The measurement method used for the first time in this study enables the recording and evaluation of continuous swallowing and breathing patterns during feeding in newborns and preterm infants without restricting or stressing the swallowing process or the infant. Our data shows no differences in critical aspects of the swallowing process between the groups studied: extension and velocity of pharyngeal closure throughout the whole feed are comparable in both groups.
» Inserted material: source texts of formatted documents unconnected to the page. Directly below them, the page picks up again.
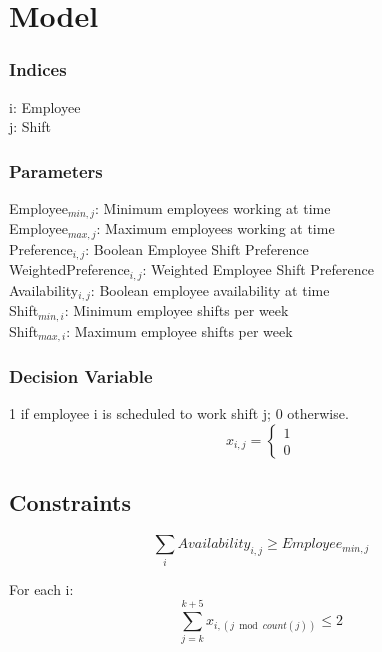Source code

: \chapter{Model}

\subsection{Indices}
i: Employee\\
j: Shift\\

\subsection{Parameters}
Employee$_{min,j}$: Minimum employees working at time\\
Employee$_{max,j}$: Maximum employees working at time\\
Preference$_{i,j}$: Boolean Employee Shift Preference\\
WeightedPreference$_{i,j}$: Weighted Employee Shift Preference\\
Availability$_{i,j}$: Boolean employee availability at time\\
Shift$_{min,i}$: Minimum employee shifts per week\\
Shift$_{max,i}$: Maximum employee shifts per week

\subsection{Decision Variable}
1 if employee i is scheduled to work shift j; 0 otherwise.
$$x_{i,j} =
 \begin{cases}
   1 \\
   0 
   
 \end{cases}
 $$

\section{Constraints}


$$\begin{equation}\label{availability} \sum\limits_{i} Availability_{i,j} \ge Employee_{min,j} \end{equation}

$$

 For each i: \\
$$ \begin{equation}\label{daylimit}\sum\limits_{j = k}^{k+5} x_{i,( j\bmod{count(j)})} \le 2 \end{equation} $$

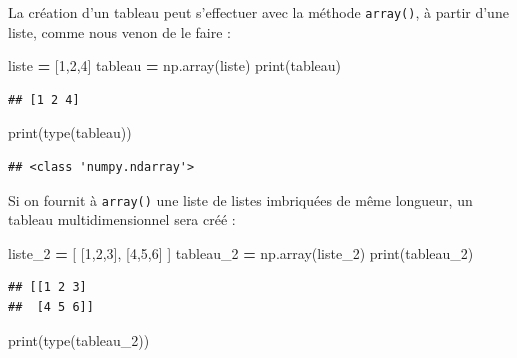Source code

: \documentclass[12pt,]{book}
\newenvironment{Shaded}{\begin{snugshade}}{\end{snugshade}}
\newcommand{\DecValTok}[1]{\textcolor[rgb]{0.00,0.00,0.81}{#1}}
\newcommand{\OperatorTok}[1]{\textcolor[rgb]{0.81,0.36,0.00}{\textbf{#1}}}
\newcommand{\BuiltInTok}[1]{#1}
\newcommand{\NormalTok}[1]{#1}
\numberwithin{equation}{section}
\numberwithin{countremarque}{section}
\begin{document}
La création d'un tableau peut s'effectuer avec la méthode
\texttt{array()}, à partir d'une liste, comme nous venon de le faire :

\begin{Shaded}
\begin{Highlighting}[]
\NormalTok{liste }\OperatorTok{=}\NormalTok{ [}\DecValTok{1}\NormalTok{,}\DecValTok{2}\NormalTok{,}\DecValTok{4}\NormalTok{]}
\NormalTok{tableau }\OperatorTok{=}\NormalTok{ np.array(liste)}
\BuiltInTok{print}\NormalTok{(tableau)}
\end{Highlighting}
\end{Shaded}

\begin{lstlisting}
## [1 2 4]
\end{lstlisting}

\begin{Shaded}
\begin{Highlighting}[]
\BuiltInTok{print}\NormalTok{(}\BuiltInTok{type}\NormalTok{(tableau))}
\end{Highlighting}
\end{Shaded}

\begin{lstlisting}
## <class 'numpy.ndarray'>
\end{lstlisting}

Si on fournit à \texttt{array()} une liste de listes imbriquées de même
longueur, un tableau multidimensionnel sera créé :

\begin{Shaded}
\begin{Highlighting}[]
\NormalTok{liste_2 }\OperatorTok{=}\NormalTok{ [ [}\DecValTok{1}\NormalTok{,}\DecValTok{2}\NormalTok{,}\DecValTok{3}\NormalTok{], [}\DecValTok{4}\NormalTok{,}\DecValTok{5}\NormalTok{,}\DecValTok{6}\NormalTok{] ]}
\NormalTok{tableau_2 }\OperatorTok{=}\NormalTok{ np.array(liste_2)}
\BuiltInTok{print}\NormalTok{(tableau_2)}
\end{Highlighting}
\end{Shaded}

\begin{lstlisting}
## [[1 2 3]
##  [4 5 6]]
\end{lstlisting}

\begin{Shaded}
\begin{Highlighting}[]
\BuiltInTok{print}\NormalTok{(}\BuiltInTok{type}\NormalTok{(tableau_2))}
\end{Highlighting}
\end{Shaded}
\end{document}
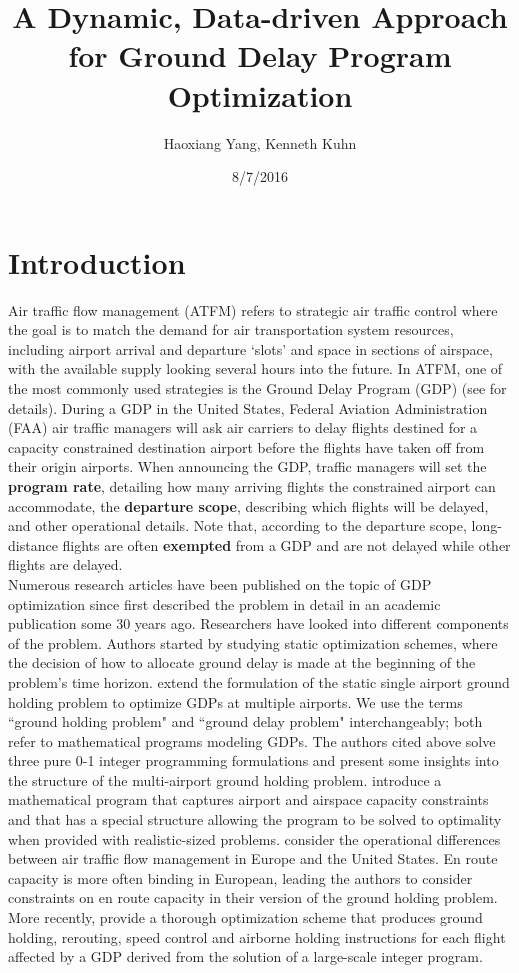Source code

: \documentclass[12pt]{article}
\title{A Dynamic, Data-driven Approach for Ground Delay Program Optimization}
\author{Haoxiang Yang, Kenneth Kuhn}
\date{8/7/2016}
\begin{document}
\maketitle

\section{Introduction} \label{Intro}
	Air traffic flow management (ATFM) refers to strategic air traffic control where the goal is to match the demand for air transportation system resources, including airport arrival and departure `slots' and space in sections of airspace, with the available supply looking several hours into the future.  In ATFM, one of the most commonly used strategies is the Ground Delay Program (GDP) (see \cite{ball2007air} for details).  During a GDP in the United States, Federal Aviation Administration (FAA) air traffic managers will ask air carriers to delay flights destined for a capacity constrained destination airport before the flights have taken off from their origin airports.  When announcing the GDP, traffic managers will set the {\bf program rate}, detailing how many arriving flights the constrained airport can accommodate, the {\bf departure scope}, describing which flights will be delayed, and other operational details.  Note that, according to the departure scope, long-distance flights are often {\bf exempted} from a GDP and are not delayed while other flights are delayed.\\
	\newline
	Numerous research articles have been published on the topic of GDP optimization since \cite{odoni} first described the problem in detail in an academic publication some 30 years ago. Researchers have looked into different components of the problem. Authors started by studying static optimization schemes, where the decision of how to allocate ground delay is made at the beginning of the problem's time horizon.  \cite{vranas1994multi} extend the formulation of the static single airport ground holding problem to optimize GDPs at multiple airports. We use the terms ``ground holding problem" and ``ground delay problem" interchangeably; both refer to mathematical programs modeling GDPs. The authors cited above solve three pure 0-1 integer programming formulations and present some insights into the structure of the multi-airport ground holding problem. \cite{ssp} introduce a mathematical program that captures airport and airspace capacity constraints and that has a special structure allowing the program to be solved to optimality when provided with realistic-sized problems.  \cite{lulli2007european} consider the operational differences between air traffic flow management in Europe and the United States. En route capacity is more often binding in European, leading the authors to consider constraints on en route capacity in their version of the ground holding problem. More recently, \cite{bertsimas2011integer} provide a thorough optimization scheme that produces ground holding, rerouting, speed control and airborne holding instructions for each flight affected by a GDP derived from the solution of a large-scale integer program.\\
\end{document}
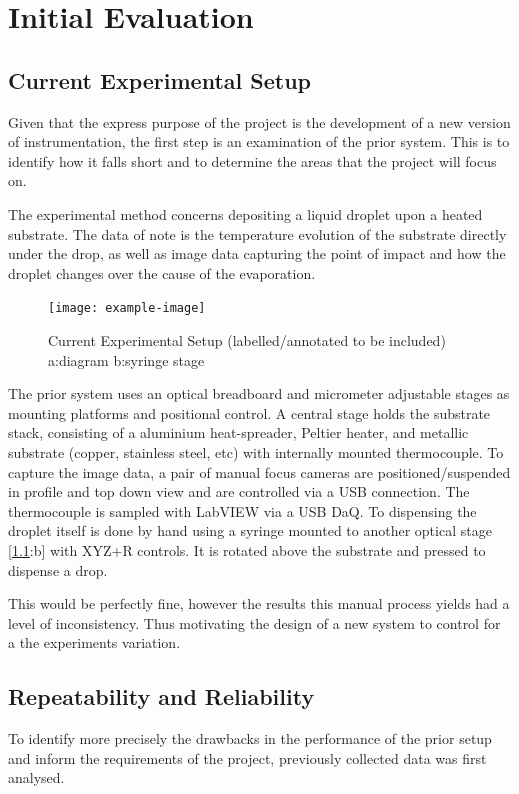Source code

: \chapter{Initial Evaluation}\label{C:init_eval}

\section{Current Experimental Setup}
Given that the express purpose of the project is the development of a new version of instrumentation, the first step is an examination of the prior system. This is to identify how it falls short and to determine the areas that the project will focus on.

The experimental method concerns depositing a liquid droplet upon a heated substrate. The data of note is the temperature evolution of the substrate directly under the drop, as well as image data capturing the point of impact and how the droplet changes over the cause of the evaporation.

\begin{figure}[h]
    \begin{center}
        \texttt{[image: example-image]}
        \caption{Current Experimental Setup (labelled/annotated to be included) a:diagram b:syringe stage}
        \label{fig:prior_exp}
    \end{center}
\end{figure}
The prior system uses an optical breadboard and micrometer adjustable stages as mounting platforms and positional control.
A central stage holds the substrate stack, consisting of a aluminium heat-spreader, Peltier heater, and metallic substrate (copper, stainless steel, etc) with internally mounted thermocouple.
To capture the image data, a pair of manual focus cameras are positioned/suspended in profile and top down view and are controlled via a USB connection. The thermocouple is sampled with LabVIEW via a USB DaQ.
To dispensing the droplet itself is done by hand using a syringe mounted to another optical stage [\ref{fig:prior_exp}:b] with XYZ+R controls. It is rotated above the substrate and pressed to dispense a drop.

This would be perfectly fine, however the results this manual process yields had a level of inconsistency. Thus motivating the design of a new system to control for a the experiments variation.

\newpage
\section{Repeatability and Reliability}
To identify more precisely the drawbacks in the performance of the prior setup and inform the requirements of the project, previously collected data was first analysed.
The differences between the groups appear to be due to differences in muscle strength that negatively affect the timing and duration of swallowing and respiration. The preterm infant fatigues more quickly. This is why the quality, efficiency, and safety of the coordination of swallowing and breathing deteriorates at an earlier stage in the feeding of preterm infants. Further studies are needed to determine which adapted feeding methods can minimize these differences to support safe and efficient feeding of preterm infants.